Agora, o ex-cliente famoso de Shuter está atrás das grades em uma cela de prisão no Brooklyn, a uma curta distância de carro dos Hamptons, onde outrora organizava festas para celebridades.
A derrocada de Combs foi rápida, com um extenso processo criminal federal acusando-o de tráfico sexual e associação criminosa. Mais de uma dúzia de processos civis também foram abertos, acusando o magnata da música de agressões, estupro e extorsão sexual. Um advogado afirmou que representa mais de 100 supostas vítimas, que afirmam terem sido abusadas sexualmente.
O rapper nascido no Harlem, bairro de Nova York, negou repetidamente qualquer irregularidade, seja em relação às acusações criminais ou às civis. Os representantes do rapper se recusaram a comentar nesta reportagem. Mas anteriormente, Erica Wolff, advogada que representa Combs, disse à imprensa que o rapper nega “enfática e categoricamente” as acusações que, segundo ela, são “falsas e difamatórias”.

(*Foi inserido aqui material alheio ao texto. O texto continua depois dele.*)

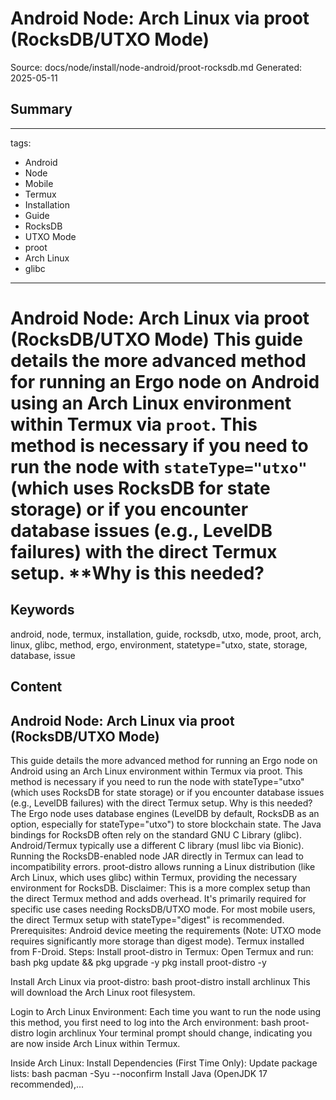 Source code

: # Android Node: Arch Linux via proot (RocksDB/UTXO Mode)
Source: docs/node/install/node-android/proot-rocksdb.md
Generated: 2025-05-11

## Summary
---
tags:
  - Android
  - Node
  - Mobile
  - Termux
  - Installation
  - Guide
  - RocksDB
  - UTXO Mode
  - proot
  - Arch Linux
  - glibc
---

# Android Node: Arch Linux via proot (RocksDB/UTXO Mode) This guide details the more advanced method for running an Ergo node on Android using an Arch Linux environment within Termux via `proot`. This method is necessary if you need to run the node with `stateType="utxo"` (which uses RocksDB for state storage) or if you encounter database issues (e.g., LevelDB failures) with the direct Termux setup. **Why is this needed?

## Keywords
android, node, termux, installation, guide, rocksdb, utxo, mode, proot, arch, linux, glibc, method, ergo, environment, statetype="utxo, state, storage, database, issue

## Content
## Android Node: Arch Linux via proot (RocksDB/UTXO Mode)
This guide details the more advanced method for running an Ergo node on Android using an Arch Linux environment within Termux via proot. This method is necessary if you need to run the node with stateType="utxo" (which uses RocksDB for state storage) or if you encounter database issues (e.g., LevelDB failures) with the direct Termux setup.
Why is this needed?
The Ergo node uses database engines (LevelDB by default, RocksDB as an option, especially for stateType="utxo") to store blockchain state.
The Java bindings for RocksDB often rely on the standard GNU C Library (glibc).
Android/Termux typically use a different C library (musl libc via Bionic).
Running the RocksDB-enabled node JAR directly in Termux can lead to incompatibility errors.
proot-distro allows running a Linux distribution (like Arch Linux, which uses glibc) within Termux, providing the necessary environment for RocksDB.
Disclaimer: This is a more complex setup than the direct Termux method and adds overhead. It's primarily required for specific use cases needing RocksDB/UTXO mode. For most mobile users, the direct Termux setup with stateType="digest" is recommended.
Prerequisites:
Android device meeting the requirements (Note: UTXO mode requires significantly more storage than digest mode).
Termux installed from F-Droid.
Steps:
Install proot-distro in Termux:
Open Termux and run:
    bash
    pkg update && pkg upgrade -y
    pkg install proot-distro -y


Install Arch Linux via proot-distro:
bash
    proot-distro install archlinux
This will download the Arch Linux root filesystem.


Login to Arch Linux Environment:
Each time you want to run the node using this method, you first need to log into the Arch environment:
    bash
    proot-distro login archlinux
Your terminal prompt should change, indicating you are now inside Arch Linux within Termux.


Inside Arch Linux: Install Dependencies (First Time Only):
Update package lists:
    bash
    pacman -Syu --noconfirm
Install Java (OpenJDK 17 recommended),...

Ele deve ir a julgamento em maio de 2025.
O rei das festas que cobiçava a realeza
Shuter, que trabalhou para Combs de 2002 a 2004, disse que o rapper estava em um momento crucial na carreira quando começou a trabalhar para ele.
Combs fundou a Bad Boy Records em 1993, uma gravadora que representava alguns dos maiores nomes do hip hop — incluindo artistas como Notorious B.I.G. e Usher.
Em 1998, criou a marca de roupas Sean John, que mais tarde se tornou um fenômeno cultural.
A partir daí, mergulhou no mundo das fragrâncias, das bebidas alcoólicas e até montou uma empresa de mídia, tornando-se apresentador de diversos reality shows, em que descobriria novos talentos e transformaria as pessoas em celebridades.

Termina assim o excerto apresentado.